[[ RECORDS FOR THE EXERCISE open ]]
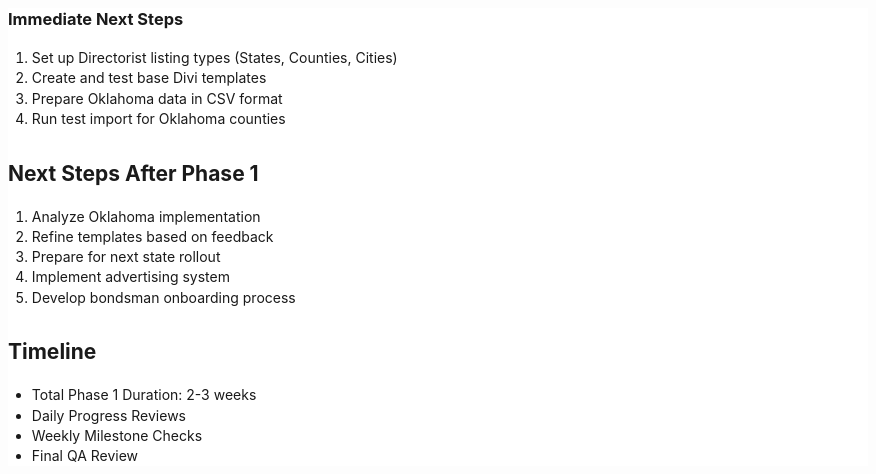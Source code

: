 ### Immediate Next Steps
1. Set up Directorist listing types (States, Counties, Cities)
2. Create and test base Divi templates
3. Prepare Oklahoma data in CSV format
4. Run test import for Oklahoma counties

## Next Steps After Phase 1
1. Analyze Oklahoma implementation
2. Refine templates based on feedback
3. Prepare for next state rollout
4. Implement advertising system
5. Develop bondsman onboarding process

## Timeline
- Total Phase 1 Duration: 2-3 weeks
- Daily Progress Reviews
- Weekly Milestone Checks
- Final QA Review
[[ RECORDS FOR THE EXERCISE closed ]]
■ **EXERCISE INSTRUCTIONS**: Having located the line containing "## Next Steps After Phase 1", set it down along with every line after it through the end of the data, reproducing each exactly.

■ **ANSWER FOR THE TASK**:
## Next Steps After Phase 1
1. Analyze Oklahoma implementation
2. Refine templates based on feedback
3. Prepare for next state rollout
4. Implement advertising system
5. Develop bondsman onboarding process

## Timeline
- Total Phase 1 Duration: 2-3 weeks
- Daily Progress Reviews
- Weekly Milestone Checks
- Final QA Review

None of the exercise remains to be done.